**What the task asks:** Omit the images. Reproduce each line of the records exactly as it appears.

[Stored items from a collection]
━━━━

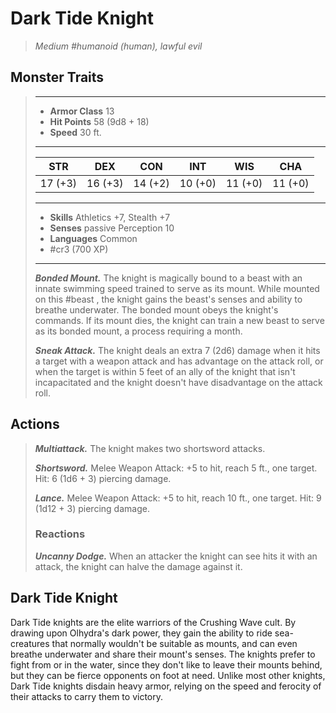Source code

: # Dark Tide Knight
>*Medium #humanoid (human), lawful evil*
## Monster Traits
>___
>- **Armor Class** 13
>- **Hit Points** 58 (9d8 + 18)
>- **Speed** 30 ft.
>___
>|STR|DEX|CON|INT|WIS|CHA|
>|:---:|:---:|:---:|:---:|:---:|:---:|
>|17 (+3)|16 (+3)|14 (+2)|10 (+0)|11 (+0)|11 (+0)|
>___
>- **Skills** Athletics +7, Stealth +7
>- **Senses** passive Perception 10
>- **Languages** Common
>- #cr3 (700 XP)
>___
>***Bonded Mount.*** The knight is magically bound to a beast with an innate swimming speed trained to serve as its mount. While mounted on this #beast , the knight gains the beast's senses and ability to breathe underwater. The bonded mount obeys the knight's commands. If its mount dies, the knight can train a new beast to serve as its bonded mount, a process requiring a month.  
>
>***Sneak Attack.*** The knight deals an extra 7 (2d6) damage when it hits a target with a weapon attack and has advantage on the attack roll, or when the target is within 5 feet of an ally of the knight that isn't incapacitated and the knight doesn't have disadvantage on the attack roll.  
>
## Actions
>***Multiattack.*** The knight makes two shortsword attacks.  
>
>***Shortsword.*** Melee Weapon Attack: +5 to hit, reach 5 ft., one target. Hit: 6 (1d6 + 3) piercing damage.  
>
>***Lance.*** Melee Weapon Attack: +5 to hit, reach 10 ft., one target. Hit: 9 (1d12 + 3) piercing damage.  
>
>### Reactions
>***Uncanny Dodge.*** When an attacker the knight can see hits it with an attack, the knight can halve the damage against it.
## Dark Tide Knight
Dark Tide knights are the elite warriors of the Crushing Wave cult. By drawing upon Olhydra's dark power, they gain the ability to ride sea-creatures that normally wouldn't be suitable as mounts, and can even breathe underwater and share their mount's senses. The knights prefer to fight from or in the water, since they don't like to leave their mounts behind, but they can be fierce opponents on foot at need.
Unlike most other knights, Dark Tide knights disdain heavy armor, relying on the speed and ferocity of their attacks to carry them to victory.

━━━━

**Reply:**
Source code

: # Dark Tide Knight
>*Medium #humanoid (human), lawful evil*
## Monster Traits
>___
>- **Armor Class** 13
>- **Hit Points** 58 (9d8 + 18)
>- **Speed** 30 ft.
>___
>|STR|DEX|CON|INT|WIS|CHA|
>|:---:|:---:|:---:|:---:|:---:|:---:|
>|17 (+3)|16 (+3)|14 (+2)|10 (+0)|11 (+0)|11 (+0)|
>___
>- **Skills** Athletics +7, Stealth +7
>- **Senses** passive Perception 10
>- **Languages** Common
>- #cr3 (700 XP)
>___
>***Bonded Mount.*** The knight is magically bound to a beast with an innate swimming speed trained to serve as its mount. While mounted on this #beast , the knight gains the beast's senses and ability to breathe underwater. The bonded mount obeys the knight's commands. If its mount dies, the knight can train a new beast to serve as its bonded mount, a process requiring a month.  
>
>***Sneak Attack.*** The knight deals an extra 7 (2d6) damage when it hits a target with a weapon attack and has advantage on the attack roll, or when the target is within 5 feet of an ally of the knight that isn't incapacitated and the knight doesn't have disadvantage on the attack roll.  
>
## Actions
>***Multiattack.*** The knight makes two shortsword attacks.  
>
>***Shortsword.*** Melee Weapon Attack: +5 to hit, reach 5 ft., one target. Hit: 6 (1d6 + 3) piercing damage.  
>
>***Lance.*** Melee Weapon Attack: +5 to hit, reach 10 ft., one target. Hit: 9 (1d12 + 3) piercing damage.  
>
>### Reactions
>***Uncanny Dodge.*** When an attacker the knight can see hits it with an attack, the knight can halve the damage against it.
## Dark Tide Knight
Dark Tide knights are the elite warriors of the Crushing Wave cult. By drawing upon Olhydra's dark power, they gain the ability to ride sea-creatures that normally wouldn't be suitable as mounts, and can even breathe underwater and share their mount's senses. The knights prefer to fight from or in the water, since they don't like to leave their mounts behind, but they can be fierce opponents on foot at need.
Unlike most other knights, Dark Tide knights disdain heavy armor, relying on the speed and ferocity of their attacks to carry them to victory.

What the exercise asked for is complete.